Dans les Hautes-Alpes, Jihanne cultive l'essentiel avec La Fée des Délices

« Être paysanne et non agricultrice est, en soi, un acte politique et écologique. »
À Saint-Michel-de-Chaillol, dans les Hautes-Alpes, Jihanne ne se contente pas de cultiver la terre : elle l'écoute. Lauréate Créadie Provence-Alpes-Côte d’Azur dans la catégorie Transition écologique inclusive, cette paysanne-cueilleuse de 42 ans transforme les trésors de la montagne en cosmétiques naturels et herboristerie fine. Sous l'enseigne La Fée des Délices, elle prouve que l'on peut bâtir une entreprise viable tout en respectant scrupuleusement les cycles de la nature.
« Ma mobilité douce et mes circuits courts sont ma contribution au monde. »
Rien ne destine pourtant cette ancienne étudiante en mathématiques à la cueillette sauvage. Après avoir été pisteuse de ski et monitrice, Jihanne entame un chantier colossal : l'autoconstruction de sa maison en paille.
Cette aventure, menée seule malgré les doutes de son entourage, agit comme un déclencheur. Elle réalise alors qu'elle possède la force nécessaire pour devenir autonome. Une rencontre avec une herboriste en 2014 finit de tracer son chemin : elle passe son diplôme agricole et lance son activité en 2021.

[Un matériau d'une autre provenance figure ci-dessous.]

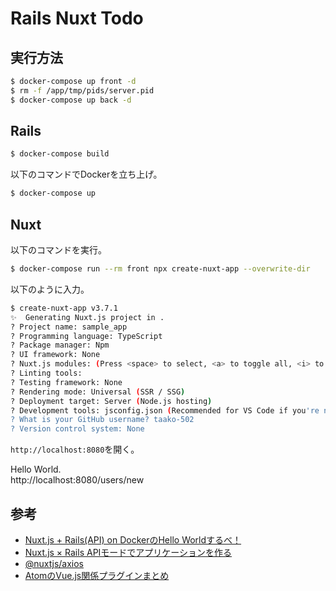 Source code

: # Rails Nuxt Todo
## 実行方法
```bash
$ docker-compose up front -d
$ rm -f /app/tmp/pids/server.pid
$ docker-compose up back -d
```

## Rails
```bash
$ docker-compose build
```

以下のコマンドでDockerを立ち上げ。
```bash
$ docker-compose up
```

## Nuxt
以下のコマンドを実行。
```bash
$ docker-compose run --rm front npx create-nuxt-app --overwrite-dir
```

以下のように入力。
```bash
$ create-nuxt-app v3.7.1
✨  Generating Nuxt.js project in .
? Project name: sample_app
? Programming language: TypeScript
? Package manager: Npm
? UI framework: None
? Nuxt.js modules: (Press <space> to select, <a> to toggle all, <i> to invert selection)
? Linting tools:
? Testing framework: None
? Rendering mode: Universal (SSR / SSG)
? Deployment target: Server (Node.js hosting)
? Development tools: jsconfig.json (Recommended for VS Code if you're not using typescript)
? What is your GitHub username? taako-502
? Version control system: None
```

`http://localhost:8080`を開く。<br>

Hello World.<br>
http://localhost:8080/users/new

## 参考
- [Nuxt.js + Rails(API) on DockerのHello Worldするべ！](https://qiita.com/at-946/items/08de3c9d7611f62b1894)
- [Nuxt.js × Rails APIモードでアプリケーションを作る](https://qiita.com/rearail/items/0141dd7c754c97f009e3)
- [@nuxtjs/axios](https://www.npmjs.com/package/@nuxtjs/axios)
- [AtomのVue.js関係プラグインまとめ](https://qiita.com/mrmr/items/f6927eb2fe5aa13a2f90)
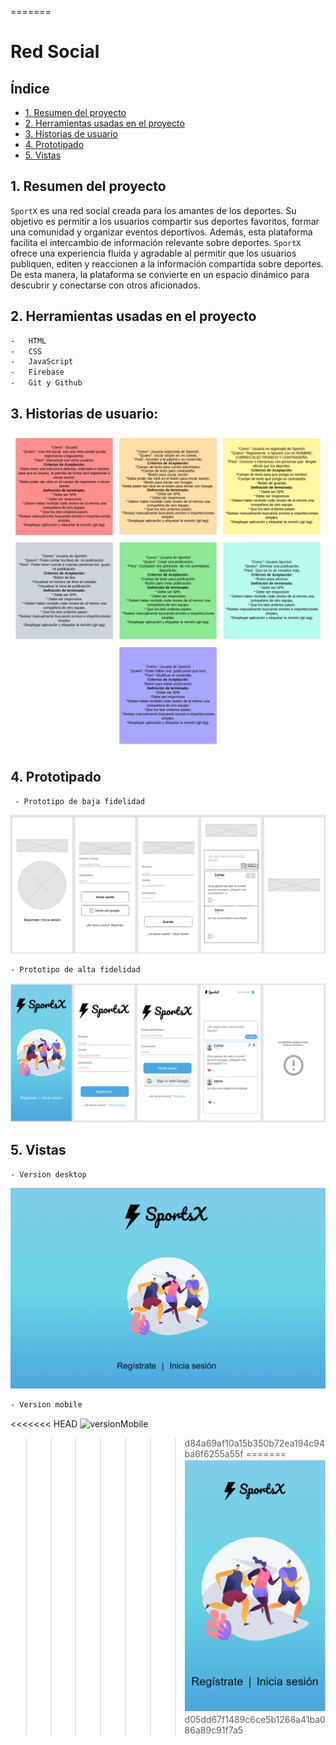
=======
# Red Social

## Índice

-   [1. Resumen del proyecto](#1-resumen-del-proyecto)
-   [2. Herramientas usadas en el proyecto](#2-Herramientas-usadas-en-el-proyecto)
-   [3. Historias de usuario](#3-historias-de-usuario)
-   [4. Prototipado](#4-prototipado)
-   [5. Vistas](#5-vistas)

## 1. Resumen del proyecto

`SportX` es una red social creada para los amantes de los deportes. Su objetivo es permitir a los usuarios compartir sus deportes favoritos, formar una comunidad y organizar eventos deportivos. Además, esta plataforma facilita el intercambio de información relevante sobre deportes. `SportX` ofrece una experiencia fluida y agradable al permitir que los usuarios publiquen, editen y reaccionen a la información compartida sobre deportes. De esta manera, la plataforma se convierte en un espacio dinámico para descubrir y conectarse con otros aficionados.

## 2. Herramientas usadas en el proyecto

```sh
-   HTML
-   CSS
-   JavaScript
-   Firebase
-   Git y Github
```

## 3. Historias de usuario:

![historiasDeUsuario](HU.png)

## 4. Prototipado

```sh
 - Prototipo de baja fidelidad
```

![prototipoBajaFidelidad](PBF.png)

```sh
- Prototipo de alta fidelidad

```

![prototipoAltaFidelidad](PAF.png)

## 5. Vistas

```sh
- Version desktop

```

![versionDesktop](VERSIOND.png)

```sh
- Version mobile

```

<<<<<<< HEAD
![versionMobile](VMR.png)
>>>>>>> d84a69af10a15b350b72ea194c94ba6f6255a55f
=======
![versionMobile](VERSIONM.png)
>>>>>>> d05dd67f1489c6ce5b1268a41ba086a89c91f7a5
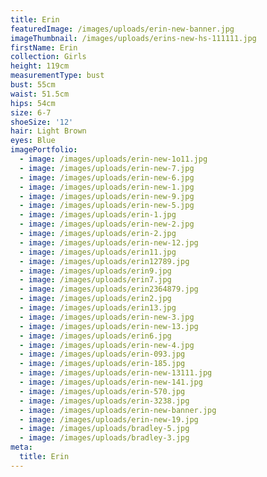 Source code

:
 ```yaml
---
title: Erin
featuredImage: /images/uploads/erin-new-banner.jpg
imageThumbnail: /images/uploads/erins-new-hs-111111.jpg
firstName: Erin
collection: Girls
height: 119cm
measurementType: bust
bust: 55cm
waist: 51.5cm
hips: 54cm
size: 6-7
shoeSize: '12'
hair: Light Brown
eyes: Blue
imagePortfolio:
  - image: /images/uploads/erin-new-1o11.jpg
  - image: /images/uploads/erin-new-7.jpg
  - image: /images/uploads/erin-new-6.jpg
  - image: /images/uploads/erin-new-1.jpg
  - image: /images/uploads/erin-new-9.jpg
  - image: /images/uploads/erin-new-5.jpg
  - image: /images/uploads/erin-1.jpg
  - image: /images/uploads/erin-new-2.jpg
  - image: /images/uploads/erin-2.jpg
  - image: /images/uploads/erin-new-12.jpg
  - image: /images/uploads/erin11.jpg
  - image: /images/uploads/erin12789.jpg
  - image: /images/uploads/erin9.jpg
  - image: /images/uploads/erin7.jpg
  - image: /images/uploads/erin2364879.jpg
  - image: /images/uploads/erin2.jpg
  - image: /images/uploads/erin13.jpg
  - image: /images/uploads/erin-new-3.jpg
  - image: /images/uploads/erin-new-13.jpg
  - image: /images/uploads/erin6.jpg
  - image: /images/uploads/erin-new-4.jpg
  - image: /images/uploads/erin-093.jpg
  - image: /images/uploads/erin-185.jpg
  - image: /images/uploads/erin-new-13111.jpg
  - image: /images/uploads/erin-new-141.jpg
  - image: /images/uploads/erin-570.jpg
  - image: /images/uploads/erin-3238.jpg
  - image: /images/uploads/erin-new-banner.jpg
  - image: /images/uploads/erin-new-19.jpg
  - image: /images/uploads/bradley-5.jpg
  - image: /images/uploads/bradley-3.jpg
meta:
  title: Erin
---
```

« J’ai marché seule au début. Mon père ne comprenait pas, pour lui ce n'était pas un "vrai" métier. Il a fallu qu'il vienne sur le terrain pour réaliser l'ampleur de ma démarche. »
Face à une situation personnelle instable et un manque de soutien familial, Jihanne puise dans sa détermination. Elle s'immerge dans son environnement, cueillant à la main 95% de ses plantes sauvages. Pourtant, la réalité économique la rattrape parfois.
Pour financer son développement et stabiliser sa trésorerie, elle se tourne vers l'Adie. Sa conseillère à l’agence Adie de Gap, Manon, lui apporte bien plus qu'un simple microcrédit : elle lui offre une écoute et un réseau d'entrepreneures locales bienveillantes.
« L’accompagnement humain de ma conseillère a été prépondérant. Grâce aux ateliers, on ne se sent plus seule, on s'inspire entre femmes. »
Aujourd'hui, Jihanne gère une gamme de 60 produits, des tisanes aux savons, distribués dans 15 points de vente locaux. Elle ne cherche pas la croissance à tout prix, mais la "juste valeur".
Elle privilégie le vélo et sa petite remorque pour ses cueillettes d'avril à octobre et mise sur la montée en gamme de ses transformations pour se démarquer dans un territoire haut-alpin très concurrentiel.
« Je suis fière d'avoir osé prendre des risques au moment où ma vie était la plus instable. Ici, on pense écologie avant de penser business. »
Pour les années à venir, Jihanne voit grand mais avec sagesse. Elle ambitionne de faire progresser son chiffre d'affaires tout en préservant sa santé physique, un enjeu crucial dans ce métier exigeant. La prime du prix doté par le Fonds de dotation Biocoop tombe à point nommé : elle compte l'investir dans de nouveaux packagings et du matériel spécialisé pour optimiser ses transformations et soulager son corps à l'atelier.
Comme quoi, on peut avoir l'esprit cartésien d'une mathématicienne et le cœur d'une fée, pourvu qu'on garde les pieds bien ancrés dans la terre.